Climbing the Coquihalla highway was effortless. Other than a few sports cars, I was the only one maintaining my speed during our ascent. All the showboaters that blazed a trail by me in the flats were admiring my taillights up snowshed hill.
The air/oil cooled, four stroke, twin-cylinder boxer engine is shared with the 1200GS. The configuration of the engine beneath the 21-litre fuel tank brings the centre of gravity close to the rider making the bike agile and stable.
It now makes perfect sense why the RCMP motor officers in the Okanagan are riding this model. Open the throttle and the 1170 cc engine responds through the six-speed transmission allowing a maximum speed of 200 km/h in no time. Average fuel consumption of 4.1 litres of fuel per 100 km/h at an average 90 km/h make it economical to operate on a tight budget but let’s not forget those ABS brakes for any of those CHiPs moves that made Erik Estrada and the California Highway Patrol famous. Who says the force has no perks?

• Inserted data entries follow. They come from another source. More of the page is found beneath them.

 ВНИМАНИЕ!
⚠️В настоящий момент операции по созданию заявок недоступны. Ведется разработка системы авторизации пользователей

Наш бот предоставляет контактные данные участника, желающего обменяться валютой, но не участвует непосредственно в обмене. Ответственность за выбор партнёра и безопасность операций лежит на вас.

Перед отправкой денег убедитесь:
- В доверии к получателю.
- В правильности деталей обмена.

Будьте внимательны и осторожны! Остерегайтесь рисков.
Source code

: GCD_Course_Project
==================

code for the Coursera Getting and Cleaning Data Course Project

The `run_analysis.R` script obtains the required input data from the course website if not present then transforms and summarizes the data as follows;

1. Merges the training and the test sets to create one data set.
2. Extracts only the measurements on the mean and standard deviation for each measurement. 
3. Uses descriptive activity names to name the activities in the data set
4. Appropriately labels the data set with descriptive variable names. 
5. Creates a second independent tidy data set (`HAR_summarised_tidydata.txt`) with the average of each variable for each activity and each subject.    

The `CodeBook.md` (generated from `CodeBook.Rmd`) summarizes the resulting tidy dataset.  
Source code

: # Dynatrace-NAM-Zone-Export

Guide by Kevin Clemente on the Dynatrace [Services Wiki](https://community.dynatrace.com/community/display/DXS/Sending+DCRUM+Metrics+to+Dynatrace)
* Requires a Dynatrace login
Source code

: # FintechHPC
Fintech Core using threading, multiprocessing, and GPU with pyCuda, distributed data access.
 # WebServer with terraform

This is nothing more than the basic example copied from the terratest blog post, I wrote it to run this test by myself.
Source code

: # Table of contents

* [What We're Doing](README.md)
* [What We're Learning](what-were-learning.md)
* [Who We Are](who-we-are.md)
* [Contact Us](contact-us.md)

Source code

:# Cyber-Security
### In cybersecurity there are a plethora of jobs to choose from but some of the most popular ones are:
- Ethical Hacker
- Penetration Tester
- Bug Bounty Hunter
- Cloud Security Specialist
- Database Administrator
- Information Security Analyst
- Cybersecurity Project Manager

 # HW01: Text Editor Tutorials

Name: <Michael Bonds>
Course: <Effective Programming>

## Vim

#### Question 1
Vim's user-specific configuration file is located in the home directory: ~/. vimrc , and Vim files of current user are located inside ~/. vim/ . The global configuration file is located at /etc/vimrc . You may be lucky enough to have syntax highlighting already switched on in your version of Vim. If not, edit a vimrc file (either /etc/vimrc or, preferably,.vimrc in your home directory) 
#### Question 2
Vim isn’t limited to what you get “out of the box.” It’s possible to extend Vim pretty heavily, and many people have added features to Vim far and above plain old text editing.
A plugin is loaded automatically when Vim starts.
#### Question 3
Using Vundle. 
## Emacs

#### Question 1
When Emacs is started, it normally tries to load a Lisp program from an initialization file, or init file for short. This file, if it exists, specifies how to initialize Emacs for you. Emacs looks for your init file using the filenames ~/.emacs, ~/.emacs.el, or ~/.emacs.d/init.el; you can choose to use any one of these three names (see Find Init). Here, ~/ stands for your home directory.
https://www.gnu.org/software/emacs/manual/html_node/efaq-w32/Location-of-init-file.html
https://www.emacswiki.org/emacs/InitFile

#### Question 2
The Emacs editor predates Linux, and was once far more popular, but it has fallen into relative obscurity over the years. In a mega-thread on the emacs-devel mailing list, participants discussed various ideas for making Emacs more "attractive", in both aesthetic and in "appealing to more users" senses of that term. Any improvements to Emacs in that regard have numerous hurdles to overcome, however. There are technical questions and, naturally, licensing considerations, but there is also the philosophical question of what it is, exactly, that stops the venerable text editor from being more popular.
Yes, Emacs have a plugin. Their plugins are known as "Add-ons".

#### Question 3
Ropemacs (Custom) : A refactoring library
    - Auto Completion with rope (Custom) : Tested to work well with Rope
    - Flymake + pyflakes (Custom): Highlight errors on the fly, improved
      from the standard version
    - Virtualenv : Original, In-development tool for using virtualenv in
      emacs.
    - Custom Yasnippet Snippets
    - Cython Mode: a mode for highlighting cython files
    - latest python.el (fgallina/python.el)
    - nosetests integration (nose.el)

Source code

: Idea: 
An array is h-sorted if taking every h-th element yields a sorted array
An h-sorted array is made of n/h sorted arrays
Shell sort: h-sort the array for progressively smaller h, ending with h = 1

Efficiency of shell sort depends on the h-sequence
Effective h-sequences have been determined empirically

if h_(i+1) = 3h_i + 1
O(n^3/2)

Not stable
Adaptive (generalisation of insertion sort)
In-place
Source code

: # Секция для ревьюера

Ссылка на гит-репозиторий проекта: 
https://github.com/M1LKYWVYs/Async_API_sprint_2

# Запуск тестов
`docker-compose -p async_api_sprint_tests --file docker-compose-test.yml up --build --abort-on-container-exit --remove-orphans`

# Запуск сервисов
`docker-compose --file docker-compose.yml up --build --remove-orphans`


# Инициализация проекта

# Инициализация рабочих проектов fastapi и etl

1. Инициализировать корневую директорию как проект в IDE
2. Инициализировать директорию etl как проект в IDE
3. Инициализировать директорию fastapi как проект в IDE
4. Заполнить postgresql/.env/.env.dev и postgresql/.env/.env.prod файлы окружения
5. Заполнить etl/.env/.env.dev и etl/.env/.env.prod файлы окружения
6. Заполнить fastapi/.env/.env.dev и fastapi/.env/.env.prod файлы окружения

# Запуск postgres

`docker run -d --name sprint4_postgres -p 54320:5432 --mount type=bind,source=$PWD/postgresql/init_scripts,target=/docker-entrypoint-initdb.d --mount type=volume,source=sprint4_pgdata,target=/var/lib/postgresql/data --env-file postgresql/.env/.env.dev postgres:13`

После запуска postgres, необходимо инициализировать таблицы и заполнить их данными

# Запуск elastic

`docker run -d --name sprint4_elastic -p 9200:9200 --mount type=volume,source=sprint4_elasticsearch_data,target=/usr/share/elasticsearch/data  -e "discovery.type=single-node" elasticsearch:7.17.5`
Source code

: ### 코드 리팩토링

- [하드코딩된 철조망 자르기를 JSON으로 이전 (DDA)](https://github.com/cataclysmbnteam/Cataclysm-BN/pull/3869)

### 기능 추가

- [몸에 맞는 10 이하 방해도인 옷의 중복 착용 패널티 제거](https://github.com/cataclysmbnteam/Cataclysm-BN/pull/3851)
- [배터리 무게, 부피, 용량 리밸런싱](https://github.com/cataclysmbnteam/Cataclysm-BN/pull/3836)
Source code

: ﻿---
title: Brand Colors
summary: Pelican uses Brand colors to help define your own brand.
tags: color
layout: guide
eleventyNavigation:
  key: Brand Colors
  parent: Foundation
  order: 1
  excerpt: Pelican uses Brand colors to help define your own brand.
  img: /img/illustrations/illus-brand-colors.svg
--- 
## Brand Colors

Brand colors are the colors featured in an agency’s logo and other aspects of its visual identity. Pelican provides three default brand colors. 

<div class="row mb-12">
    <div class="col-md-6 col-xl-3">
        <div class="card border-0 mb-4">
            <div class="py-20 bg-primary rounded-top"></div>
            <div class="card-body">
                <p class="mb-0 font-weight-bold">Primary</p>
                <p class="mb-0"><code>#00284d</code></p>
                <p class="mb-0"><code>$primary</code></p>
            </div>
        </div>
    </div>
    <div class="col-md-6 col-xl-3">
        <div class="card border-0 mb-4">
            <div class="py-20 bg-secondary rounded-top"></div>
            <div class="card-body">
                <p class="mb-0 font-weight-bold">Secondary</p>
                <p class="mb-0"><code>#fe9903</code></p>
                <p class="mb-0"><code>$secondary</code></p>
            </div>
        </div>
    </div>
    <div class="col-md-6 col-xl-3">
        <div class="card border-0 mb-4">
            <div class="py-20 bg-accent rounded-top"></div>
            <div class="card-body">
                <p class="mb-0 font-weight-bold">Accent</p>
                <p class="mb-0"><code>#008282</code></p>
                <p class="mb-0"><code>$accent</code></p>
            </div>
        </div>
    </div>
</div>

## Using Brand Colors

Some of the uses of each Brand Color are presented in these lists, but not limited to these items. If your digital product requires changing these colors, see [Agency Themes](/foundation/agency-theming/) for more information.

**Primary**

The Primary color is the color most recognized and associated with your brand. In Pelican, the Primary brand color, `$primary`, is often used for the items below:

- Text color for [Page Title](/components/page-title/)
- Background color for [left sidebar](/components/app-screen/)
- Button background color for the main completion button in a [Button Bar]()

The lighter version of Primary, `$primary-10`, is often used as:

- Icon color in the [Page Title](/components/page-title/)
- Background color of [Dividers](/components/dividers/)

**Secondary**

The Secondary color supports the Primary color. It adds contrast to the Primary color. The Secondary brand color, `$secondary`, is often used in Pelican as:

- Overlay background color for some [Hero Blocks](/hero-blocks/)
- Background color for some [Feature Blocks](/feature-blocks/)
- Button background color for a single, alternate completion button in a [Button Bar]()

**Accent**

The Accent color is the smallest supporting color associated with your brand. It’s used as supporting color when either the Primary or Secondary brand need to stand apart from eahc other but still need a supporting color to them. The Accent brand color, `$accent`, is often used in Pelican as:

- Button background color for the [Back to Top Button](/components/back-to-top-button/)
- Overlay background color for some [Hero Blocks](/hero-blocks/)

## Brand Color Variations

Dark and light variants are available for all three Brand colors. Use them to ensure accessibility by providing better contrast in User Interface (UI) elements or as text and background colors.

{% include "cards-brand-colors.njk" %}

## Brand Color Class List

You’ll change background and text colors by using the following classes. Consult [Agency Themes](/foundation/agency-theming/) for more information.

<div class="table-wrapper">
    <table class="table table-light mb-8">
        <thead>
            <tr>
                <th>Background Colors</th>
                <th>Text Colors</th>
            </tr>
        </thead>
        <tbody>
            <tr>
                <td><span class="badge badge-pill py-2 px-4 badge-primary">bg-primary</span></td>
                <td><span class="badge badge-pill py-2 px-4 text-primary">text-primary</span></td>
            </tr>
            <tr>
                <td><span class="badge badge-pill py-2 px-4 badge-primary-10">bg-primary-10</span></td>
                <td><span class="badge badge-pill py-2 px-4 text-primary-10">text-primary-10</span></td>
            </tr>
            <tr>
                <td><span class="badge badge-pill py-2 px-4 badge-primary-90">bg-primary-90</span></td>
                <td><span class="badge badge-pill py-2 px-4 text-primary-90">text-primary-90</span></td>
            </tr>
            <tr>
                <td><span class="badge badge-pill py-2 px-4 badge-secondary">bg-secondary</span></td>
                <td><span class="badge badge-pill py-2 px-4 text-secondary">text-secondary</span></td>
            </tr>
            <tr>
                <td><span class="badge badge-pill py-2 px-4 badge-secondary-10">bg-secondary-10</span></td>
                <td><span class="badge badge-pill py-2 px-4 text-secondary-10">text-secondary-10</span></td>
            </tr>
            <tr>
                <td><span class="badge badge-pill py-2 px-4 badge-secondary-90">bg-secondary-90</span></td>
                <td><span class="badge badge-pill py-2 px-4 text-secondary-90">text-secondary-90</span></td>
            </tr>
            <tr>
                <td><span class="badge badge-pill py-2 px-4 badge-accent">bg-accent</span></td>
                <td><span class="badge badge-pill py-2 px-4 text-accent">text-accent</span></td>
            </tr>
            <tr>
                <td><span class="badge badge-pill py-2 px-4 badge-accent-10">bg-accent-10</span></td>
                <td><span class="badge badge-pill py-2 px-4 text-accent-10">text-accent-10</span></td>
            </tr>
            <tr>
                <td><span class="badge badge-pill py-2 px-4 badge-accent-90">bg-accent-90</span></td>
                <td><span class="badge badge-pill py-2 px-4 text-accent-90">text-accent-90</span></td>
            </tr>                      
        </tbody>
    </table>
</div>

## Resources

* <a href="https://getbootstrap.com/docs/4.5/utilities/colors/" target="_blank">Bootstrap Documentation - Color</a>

“Assign me to bike patrol please.”
When you reach higher elevations and the temperature is a little cooler, click that switch and you can warm your hands with the heated grips as well as your bottom with the heated seats. There will be no complaining from your passenger either as they have the heated seat option as well.
For those of you that don’t ride, take it from me that riding in the air wake of a truck, or a semi-truck, is like walking into a speed bag and having your head slapped around. All a rider wants to do is get past you and that funnel of wind you are producing.
BMW has solved this problem. After my first semi-truck decided to try and ride beside me no matter how much I accelerated (“No, I do not want to say hi just because you saw a ponytail out of my helmet!”), I remembered the electronic windshield and with a slight thumb exercise, vrrrrrrt up it went and the wind went right over me. I was so happy that I cordially waved to that trucker and he finally backed off.
An electronic windshield! Now what am I going to do? I’ve been spoiled. “Oh, I could get used to this,” was running through my head.
Get used to this bike was just what I did over the next few weeks. As I returned to Lower Mainland, I was caught in the long weekend urbanite retreat from wilderness to civilization. Everyone in a hurry to get home, tailgating, convoying, grouchy and tired. Not the ideal situation to be riding in but as I wasn’t in any hurry, I exited the highway for the back roads and a more spacious, peaceful ride.
As I rode the back of Abbotsford, taking in the scenery, I heard sirens but couldn’t see any emergency vehicles and the only vehicle behind me was a Ford 150 pick up. The siren sound dissipated briefly but when I heard it again, no question this time it was from behind me, I noticed that the F150 pick up had lights in its grill. Police in Abbotsford drive pick up trucks? They should move to the Okanagan and trade that Ford for an R1200RT BMW.
The officer said I was speeding. I politely disagreed. I was just riding.
MSRP for the BMW R1200RT as listed on www.bmw-motorrad.ca – $20,550.00 with a three year limited warranty.